Guide to Doing Business
in St. Eustatius

Partnerships

Within the BES islands’ legislation there are three forms of partnerships:

Regular Partnership

A regular partnership, referred to as the Maatschap, is incorporated by an agreement between two or more persons who agree to bring in certain assets in a common property with the purpose to share the benefits from the partnership. The benefits can be profit sharing, but could also be other benefits such as cost savings. The partners are equally liable for the obligations of the partnership.

General partnership 

A general partnership in which the individual partners are jointly and severally liable for the debts resulting from the enterprise of the partnership, is referred to as the Vennootschap onder Firma (VOF).

Limited partnership

A limited partnership in which there is a distinction drawn between the limited partners and the general or managing partners, is referred to as the Commanditaire Vennootschap (CV). The general or managing partners manage the affairs of the CV and represent it in dealings with third parties. They are jointly and severally liable for the debts resulting from the enterprise of the CV.

A limited or “silent” partner, however, contributes to the partnership a certain amount of capital. His liability is limited to the amount of capital contributed. A limited partner is prohibited from directly managing the affairs of the CV. However, he can represent the general partners as their attorney-at-fact. If a limited partner is involved in the direct management of a CV, he forfeits his right to the protection of limited liability and becomes jointly and severally liable for the debts resulting from the enterprise of the partnership, together with the general or managing partners.
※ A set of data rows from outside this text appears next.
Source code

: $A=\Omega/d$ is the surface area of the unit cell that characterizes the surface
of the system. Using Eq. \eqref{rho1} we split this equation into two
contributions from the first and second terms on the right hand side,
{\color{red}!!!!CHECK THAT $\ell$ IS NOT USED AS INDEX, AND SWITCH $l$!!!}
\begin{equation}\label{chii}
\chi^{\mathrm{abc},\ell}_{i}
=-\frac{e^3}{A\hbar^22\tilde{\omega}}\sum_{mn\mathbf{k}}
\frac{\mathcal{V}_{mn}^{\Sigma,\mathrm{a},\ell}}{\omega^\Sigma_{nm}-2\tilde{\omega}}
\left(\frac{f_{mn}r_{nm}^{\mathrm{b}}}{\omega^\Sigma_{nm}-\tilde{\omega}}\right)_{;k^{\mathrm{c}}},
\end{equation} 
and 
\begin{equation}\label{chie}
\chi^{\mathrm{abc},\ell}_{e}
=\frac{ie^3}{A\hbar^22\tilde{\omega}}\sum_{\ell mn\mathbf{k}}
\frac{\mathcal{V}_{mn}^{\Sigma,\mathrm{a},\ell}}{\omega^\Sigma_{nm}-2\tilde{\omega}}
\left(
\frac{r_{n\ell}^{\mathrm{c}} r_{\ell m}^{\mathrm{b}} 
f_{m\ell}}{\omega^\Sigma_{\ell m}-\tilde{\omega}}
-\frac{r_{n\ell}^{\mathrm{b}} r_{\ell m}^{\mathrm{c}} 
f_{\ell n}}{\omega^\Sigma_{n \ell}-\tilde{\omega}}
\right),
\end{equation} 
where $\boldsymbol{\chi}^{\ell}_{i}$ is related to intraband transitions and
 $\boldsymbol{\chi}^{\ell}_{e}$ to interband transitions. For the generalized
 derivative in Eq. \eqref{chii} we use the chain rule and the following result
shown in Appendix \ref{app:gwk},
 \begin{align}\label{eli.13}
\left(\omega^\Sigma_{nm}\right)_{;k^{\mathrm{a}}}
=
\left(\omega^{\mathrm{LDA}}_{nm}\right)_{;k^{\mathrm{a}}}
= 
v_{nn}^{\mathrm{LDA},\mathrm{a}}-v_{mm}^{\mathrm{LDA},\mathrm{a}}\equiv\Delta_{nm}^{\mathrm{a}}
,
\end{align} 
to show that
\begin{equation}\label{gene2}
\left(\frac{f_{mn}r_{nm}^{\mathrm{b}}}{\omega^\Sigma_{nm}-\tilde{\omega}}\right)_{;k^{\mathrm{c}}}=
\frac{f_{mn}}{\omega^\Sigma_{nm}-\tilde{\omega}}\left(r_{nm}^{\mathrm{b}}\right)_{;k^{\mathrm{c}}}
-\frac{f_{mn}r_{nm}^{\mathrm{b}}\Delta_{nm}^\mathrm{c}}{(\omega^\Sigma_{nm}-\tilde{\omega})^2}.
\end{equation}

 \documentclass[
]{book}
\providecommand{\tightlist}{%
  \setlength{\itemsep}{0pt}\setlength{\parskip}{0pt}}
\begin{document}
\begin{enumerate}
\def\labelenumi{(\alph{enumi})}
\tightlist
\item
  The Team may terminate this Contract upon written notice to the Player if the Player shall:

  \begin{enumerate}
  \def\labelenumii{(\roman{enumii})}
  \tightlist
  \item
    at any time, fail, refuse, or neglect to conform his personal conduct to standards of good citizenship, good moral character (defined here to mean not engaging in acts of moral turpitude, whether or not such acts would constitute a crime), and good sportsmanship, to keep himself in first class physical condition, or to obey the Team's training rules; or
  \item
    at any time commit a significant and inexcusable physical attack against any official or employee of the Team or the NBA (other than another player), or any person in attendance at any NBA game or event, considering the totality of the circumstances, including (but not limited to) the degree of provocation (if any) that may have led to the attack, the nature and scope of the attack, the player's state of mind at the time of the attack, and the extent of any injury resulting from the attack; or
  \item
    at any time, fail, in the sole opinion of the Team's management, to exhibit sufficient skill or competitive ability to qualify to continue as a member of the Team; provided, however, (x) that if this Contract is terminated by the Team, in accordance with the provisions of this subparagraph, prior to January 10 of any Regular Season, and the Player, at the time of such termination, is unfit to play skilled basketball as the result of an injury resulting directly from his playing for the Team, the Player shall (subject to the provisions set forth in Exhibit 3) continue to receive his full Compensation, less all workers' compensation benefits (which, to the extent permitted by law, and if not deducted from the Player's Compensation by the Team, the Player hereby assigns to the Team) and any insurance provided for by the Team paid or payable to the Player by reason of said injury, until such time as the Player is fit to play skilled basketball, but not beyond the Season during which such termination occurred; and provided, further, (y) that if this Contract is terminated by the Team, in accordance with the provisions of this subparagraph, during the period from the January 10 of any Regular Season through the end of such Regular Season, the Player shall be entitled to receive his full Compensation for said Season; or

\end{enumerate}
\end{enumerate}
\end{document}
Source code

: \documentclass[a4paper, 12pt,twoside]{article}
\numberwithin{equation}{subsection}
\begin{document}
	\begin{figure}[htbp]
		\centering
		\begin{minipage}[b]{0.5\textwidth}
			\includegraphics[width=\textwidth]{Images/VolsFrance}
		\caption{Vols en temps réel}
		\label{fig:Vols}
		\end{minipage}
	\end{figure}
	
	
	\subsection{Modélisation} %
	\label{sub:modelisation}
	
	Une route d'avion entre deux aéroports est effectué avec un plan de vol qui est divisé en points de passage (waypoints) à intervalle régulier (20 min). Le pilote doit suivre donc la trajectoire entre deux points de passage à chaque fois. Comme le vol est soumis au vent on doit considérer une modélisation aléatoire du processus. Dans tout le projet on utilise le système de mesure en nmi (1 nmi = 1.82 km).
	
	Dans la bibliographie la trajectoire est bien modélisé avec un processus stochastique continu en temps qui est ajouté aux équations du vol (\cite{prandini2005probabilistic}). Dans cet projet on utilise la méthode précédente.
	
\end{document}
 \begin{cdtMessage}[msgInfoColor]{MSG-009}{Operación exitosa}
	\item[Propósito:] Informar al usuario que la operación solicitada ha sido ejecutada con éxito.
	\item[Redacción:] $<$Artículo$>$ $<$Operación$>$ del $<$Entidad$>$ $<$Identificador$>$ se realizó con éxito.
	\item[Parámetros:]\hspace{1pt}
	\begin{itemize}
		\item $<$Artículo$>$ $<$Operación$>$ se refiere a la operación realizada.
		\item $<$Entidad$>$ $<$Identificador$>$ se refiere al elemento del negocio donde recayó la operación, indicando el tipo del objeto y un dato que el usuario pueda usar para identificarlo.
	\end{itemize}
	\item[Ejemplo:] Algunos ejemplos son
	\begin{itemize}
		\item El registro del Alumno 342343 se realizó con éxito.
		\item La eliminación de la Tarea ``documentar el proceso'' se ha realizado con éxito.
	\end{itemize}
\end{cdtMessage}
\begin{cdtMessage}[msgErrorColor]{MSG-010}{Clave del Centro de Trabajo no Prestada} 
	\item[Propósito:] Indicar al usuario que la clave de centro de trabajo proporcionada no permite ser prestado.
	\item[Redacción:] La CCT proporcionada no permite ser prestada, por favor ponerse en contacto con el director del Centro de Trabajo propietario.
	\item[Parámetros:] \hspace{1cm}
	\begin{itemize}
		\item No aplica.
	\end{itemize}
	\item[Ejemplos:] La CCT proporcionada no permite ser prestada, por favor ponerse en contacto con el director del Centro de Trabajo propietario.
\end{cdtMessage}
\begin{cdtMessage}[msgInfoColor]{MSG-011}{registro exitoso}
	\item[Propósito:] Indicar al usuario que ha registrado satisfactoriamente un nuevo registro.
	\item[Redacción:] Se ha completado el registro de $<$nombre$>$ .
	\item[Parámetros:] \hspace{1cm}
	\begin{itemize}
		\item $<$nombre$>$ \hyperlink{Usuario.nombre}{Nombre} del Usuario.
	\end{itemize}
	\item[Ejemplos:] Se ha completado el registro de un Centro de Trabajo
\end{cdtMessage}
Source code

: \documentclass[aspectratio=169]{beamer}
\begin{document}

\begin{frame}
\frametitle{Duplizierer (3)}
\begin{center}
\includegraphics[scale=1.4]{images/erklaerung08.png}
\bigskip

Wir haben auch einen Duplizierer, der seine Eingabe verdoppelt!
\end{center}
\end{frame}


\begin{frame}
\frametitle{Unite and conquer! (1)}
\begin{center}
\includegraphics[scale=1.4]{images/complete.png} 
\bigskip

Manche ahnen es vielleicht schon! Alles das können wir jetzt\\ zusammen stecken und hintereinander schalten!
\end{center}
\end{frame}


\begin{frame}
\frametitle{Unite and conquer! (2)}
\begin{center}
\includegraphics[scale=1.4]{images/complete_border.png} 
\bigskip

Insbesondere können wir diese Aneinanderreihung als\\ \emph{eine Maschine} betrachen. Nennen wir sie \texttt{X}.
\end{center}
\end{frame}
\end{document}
Incorporation of the VOF and CV

The VOF and CV are formed by either a notarial deed or a private deed. The absence of a deed can, however, not be used to defeat the claims of third parties. The VOF and the CV must be registered at the Trade Register of the Chamber of Commerce and Industry. It is not necessary to disclose the identity of limited partners. Foreign corporations and/or individuals can act as limited or as general or managing partner.